- [What is required]:
Read the records beneath this task and copy every line that contains the string "admins".

Stored data entries:
________

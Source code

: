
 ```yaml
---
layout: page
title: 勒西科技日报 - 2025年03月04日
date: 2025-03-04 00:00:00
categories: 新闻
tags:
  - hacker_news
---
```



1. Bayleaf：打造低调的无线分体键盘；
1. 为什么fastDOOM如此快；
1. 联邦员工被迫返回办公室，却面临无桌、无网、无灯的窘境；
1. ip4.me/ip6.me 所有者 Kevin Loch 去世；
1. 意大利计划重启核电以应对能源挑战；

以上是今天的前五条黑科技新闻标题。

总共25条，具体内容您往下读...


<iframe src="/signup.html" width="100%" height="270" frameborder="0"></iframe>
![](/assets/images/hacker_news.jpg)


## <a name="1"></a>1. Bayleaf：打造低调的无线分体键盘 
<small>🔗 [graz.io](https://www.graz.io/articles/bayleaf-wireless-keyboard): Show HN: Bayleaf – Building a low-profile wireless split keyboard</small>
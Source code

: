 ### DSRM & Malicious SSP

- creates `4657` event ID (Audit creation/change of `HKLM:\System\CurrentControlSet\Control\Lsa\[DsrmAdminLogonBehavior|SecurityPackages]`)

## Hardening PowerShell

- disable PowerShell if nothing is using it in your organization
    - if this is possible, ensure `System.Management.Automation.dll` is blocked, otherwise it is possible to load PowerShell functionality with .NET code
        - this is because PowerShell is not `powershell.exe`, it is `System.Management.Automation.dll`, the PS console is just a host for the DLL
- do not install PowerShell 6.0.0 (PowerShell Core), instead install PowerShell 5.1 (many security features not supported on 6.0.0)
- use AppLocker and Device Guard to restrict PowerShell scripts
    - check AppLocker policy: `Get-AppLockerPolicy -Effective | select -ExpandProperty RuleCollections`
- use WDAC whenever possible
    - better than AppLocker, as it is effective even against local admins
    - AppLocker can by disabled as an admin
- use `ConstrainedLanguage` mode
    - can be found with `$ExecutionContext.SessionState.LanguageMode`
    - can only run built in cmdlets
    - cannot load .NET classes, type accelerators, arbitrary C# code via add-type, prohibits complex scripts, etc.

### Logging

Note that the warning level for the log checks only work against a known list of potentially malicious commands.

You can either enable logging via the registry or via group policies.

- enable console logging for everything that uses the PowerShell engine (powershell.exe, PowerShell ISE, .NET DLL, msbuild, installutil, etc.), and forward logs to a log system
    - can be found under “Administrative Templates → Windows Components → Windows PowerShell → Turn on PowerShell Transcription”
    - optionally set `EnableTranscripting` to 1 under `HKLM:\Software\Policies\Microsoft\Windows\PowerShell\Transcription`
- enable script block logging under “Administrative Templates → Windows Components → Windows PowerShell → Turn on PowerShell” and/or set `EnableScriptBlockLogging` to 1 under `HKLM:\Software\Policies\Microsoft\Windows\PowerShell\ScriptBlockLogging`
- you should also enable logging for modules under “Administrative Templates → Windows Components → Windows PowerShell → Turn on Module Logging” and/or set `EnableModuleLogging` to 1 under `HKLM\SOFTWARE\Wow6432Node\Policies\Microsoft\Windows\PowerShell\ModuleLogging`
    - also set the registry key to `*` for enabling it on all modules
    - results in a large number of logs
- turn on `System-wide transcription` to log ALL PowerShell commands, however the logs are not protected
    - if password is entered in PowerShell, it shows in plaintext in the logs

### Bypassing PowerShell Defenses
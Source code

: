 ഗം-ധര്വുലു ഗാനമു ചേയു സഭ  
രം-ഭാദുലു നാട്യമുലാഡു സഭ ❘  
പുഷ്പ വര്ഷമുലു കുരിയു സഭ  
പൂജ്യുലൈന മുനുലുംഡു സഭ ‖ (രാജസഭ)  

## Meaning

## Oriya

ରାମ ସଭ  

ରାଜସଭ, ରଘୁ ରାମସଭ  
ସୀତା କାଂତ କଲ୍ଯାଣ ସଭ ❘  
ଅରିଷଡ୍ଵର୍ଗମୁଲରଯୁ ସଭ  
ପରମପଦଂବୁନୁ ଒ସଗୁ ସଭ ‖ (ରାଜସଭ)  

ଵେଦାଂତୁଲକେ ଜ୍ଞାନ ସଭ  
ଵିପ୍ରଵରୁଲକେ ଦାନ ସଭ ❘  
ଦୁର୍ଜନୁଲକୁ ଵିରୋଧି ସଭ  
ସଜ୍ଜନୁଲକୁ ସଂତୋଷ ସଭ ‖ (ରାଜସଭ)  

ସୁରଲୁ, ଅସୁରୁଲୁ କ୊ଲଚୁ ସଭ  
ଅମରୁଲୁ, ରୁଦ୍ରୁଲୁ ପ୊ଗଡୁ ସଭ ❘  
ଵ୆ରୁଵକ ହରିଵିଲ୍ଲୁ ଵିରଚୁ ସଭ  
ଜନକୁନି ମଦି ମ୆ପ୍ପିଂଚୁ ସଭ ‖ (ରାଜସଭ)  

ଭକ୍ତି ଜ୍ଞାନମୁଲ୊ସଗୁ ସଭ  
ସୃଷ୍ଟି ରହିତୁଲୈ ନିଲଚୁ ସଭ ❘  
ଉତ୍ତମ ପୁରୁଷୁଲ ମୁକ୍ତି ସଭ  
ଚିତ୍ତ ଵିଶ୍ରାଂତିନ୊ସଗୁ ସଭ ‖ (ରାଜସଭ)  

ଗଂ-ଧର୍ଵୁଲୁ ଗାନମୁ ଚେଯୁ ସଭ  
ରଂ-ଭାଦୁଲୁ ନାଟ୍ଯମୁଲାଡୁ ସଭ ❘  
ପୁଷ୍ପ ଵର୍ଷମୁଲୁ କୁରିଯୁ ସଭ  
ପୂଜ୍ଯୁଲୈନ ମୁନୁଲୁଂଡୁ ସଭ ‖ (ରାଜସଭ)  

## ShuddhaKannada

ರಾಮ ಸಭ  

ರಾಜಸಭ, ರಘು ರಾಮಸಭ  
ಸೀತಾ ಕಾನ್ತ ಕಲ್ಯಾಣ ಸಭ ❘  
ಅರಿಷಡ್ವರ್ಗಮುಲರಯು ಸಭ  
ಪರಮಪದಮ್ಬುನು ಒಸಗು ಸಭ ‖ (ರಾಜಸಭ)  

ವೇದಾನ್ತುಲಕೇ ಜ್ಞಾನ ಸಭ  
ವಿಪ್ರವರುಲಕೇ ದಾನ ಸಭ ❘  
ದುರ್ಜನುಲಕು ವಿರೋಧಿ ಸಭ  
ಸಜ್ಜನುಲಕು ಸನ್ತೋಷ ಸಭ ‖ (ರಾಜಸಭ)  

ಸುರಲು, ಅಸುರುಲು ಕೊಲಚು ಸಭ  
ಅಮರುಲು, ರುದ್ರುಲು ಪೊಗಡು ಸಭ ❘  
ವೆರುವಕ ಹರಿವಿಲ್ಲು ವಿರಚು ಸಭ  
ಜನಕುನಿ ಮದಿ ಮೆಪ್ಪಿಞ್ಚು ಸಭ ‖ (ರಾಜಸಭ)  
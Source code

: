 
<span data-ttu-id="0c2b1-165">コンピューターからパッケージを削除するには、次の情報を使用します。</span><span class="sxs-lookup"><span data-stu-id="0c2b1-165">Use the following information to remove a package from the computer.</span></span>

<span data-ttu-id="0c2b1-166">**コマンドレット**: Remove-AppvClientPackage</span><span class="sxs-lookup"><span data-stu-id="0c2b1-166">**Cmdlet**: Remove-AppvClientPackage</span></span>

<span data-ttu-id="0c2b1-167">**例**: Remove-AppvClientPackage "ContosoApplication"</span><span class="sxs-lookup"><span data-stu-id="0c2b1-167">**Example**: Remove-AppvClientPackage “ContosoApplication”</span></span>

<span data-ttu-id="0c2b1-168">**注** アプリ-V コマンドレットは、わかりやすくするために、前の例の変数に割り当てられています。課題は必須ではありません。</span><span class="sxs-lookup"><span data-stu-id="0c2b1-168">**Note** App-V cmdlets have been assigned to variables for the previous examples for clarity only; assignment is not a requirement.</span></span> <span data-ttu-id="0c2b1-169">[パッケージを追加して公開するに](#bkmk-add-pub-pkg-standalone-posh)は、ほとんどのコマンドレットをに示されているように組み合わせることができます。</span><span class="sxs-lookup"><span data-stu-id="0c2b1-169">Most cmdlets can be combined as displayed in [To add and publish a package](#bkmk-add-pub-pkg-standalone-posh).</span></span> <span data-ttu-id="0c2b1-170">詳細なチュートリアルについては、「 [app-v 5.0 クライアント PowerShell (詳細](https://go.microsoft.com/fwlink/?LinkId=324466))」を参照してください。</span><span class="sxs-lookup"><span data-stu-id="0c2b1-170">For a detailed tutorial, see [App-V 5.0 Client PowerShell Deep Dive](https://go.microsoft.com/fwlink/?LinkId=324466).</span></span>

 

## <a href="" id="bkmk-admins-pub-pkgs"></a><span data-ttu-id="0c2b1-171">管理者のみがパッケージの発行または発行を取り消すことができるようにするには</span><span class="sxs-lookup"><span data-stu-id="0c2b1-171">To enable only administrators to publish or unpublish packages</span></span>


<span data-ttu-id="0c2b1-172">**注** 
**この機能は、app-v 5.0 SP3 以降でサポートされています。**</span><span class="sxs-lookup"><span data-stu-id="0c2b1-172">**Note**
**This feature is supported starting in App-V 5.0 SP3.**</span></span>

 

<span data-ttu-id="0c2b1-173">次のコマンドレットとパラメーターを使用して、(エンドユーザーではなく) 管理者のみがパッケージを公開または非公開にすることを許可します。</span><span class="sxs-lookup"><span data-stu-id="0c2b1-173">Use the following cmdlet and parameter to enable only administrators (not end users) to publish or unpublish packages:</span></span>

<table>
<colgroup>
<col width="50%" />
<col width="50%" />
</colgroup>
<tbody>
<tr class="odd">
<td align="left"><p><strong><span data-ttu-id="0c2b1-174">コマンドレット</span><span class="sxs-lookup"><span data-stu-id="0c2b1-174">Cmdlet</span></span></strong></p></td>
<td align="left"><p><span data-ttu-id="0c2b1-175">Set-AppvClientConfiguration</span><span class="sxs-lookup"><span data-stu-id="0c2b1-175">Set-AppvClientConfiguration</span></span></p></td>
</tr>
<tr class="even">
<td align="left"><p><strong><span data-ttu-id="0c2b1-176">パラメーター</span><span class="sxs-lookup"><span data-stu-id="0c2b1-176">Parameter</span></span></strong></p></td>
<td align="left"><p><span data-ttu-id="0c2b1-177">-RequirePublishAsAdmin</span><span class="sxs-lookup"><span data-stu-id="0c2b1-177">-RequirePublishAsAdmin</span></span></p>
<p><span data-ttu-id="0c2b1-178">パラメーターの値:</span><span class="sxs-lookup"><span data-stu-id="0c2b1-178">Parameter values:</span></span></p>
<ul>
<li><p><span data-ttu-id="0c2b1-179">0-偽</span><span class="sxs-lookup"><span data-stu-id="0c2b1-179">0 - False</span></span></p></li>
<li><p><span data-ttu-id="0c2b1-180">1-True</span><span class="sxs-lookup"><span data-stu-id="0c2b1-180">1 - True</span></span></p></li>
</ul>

________

- [Task result]:
    - better than AppLocker, as it is effective even against local admins
## <a href="" id="bkmk-admins-pub-pkgs"></a><span data-ttu-id="0c2b1-171">管理者のみがパッケージの発行または発行を取り消すことができるようにするには</span><span class="sxs-lookup"><span data-stu-id="0c2b1-171">To enable only administrators to publish or unpublish packages</span></span>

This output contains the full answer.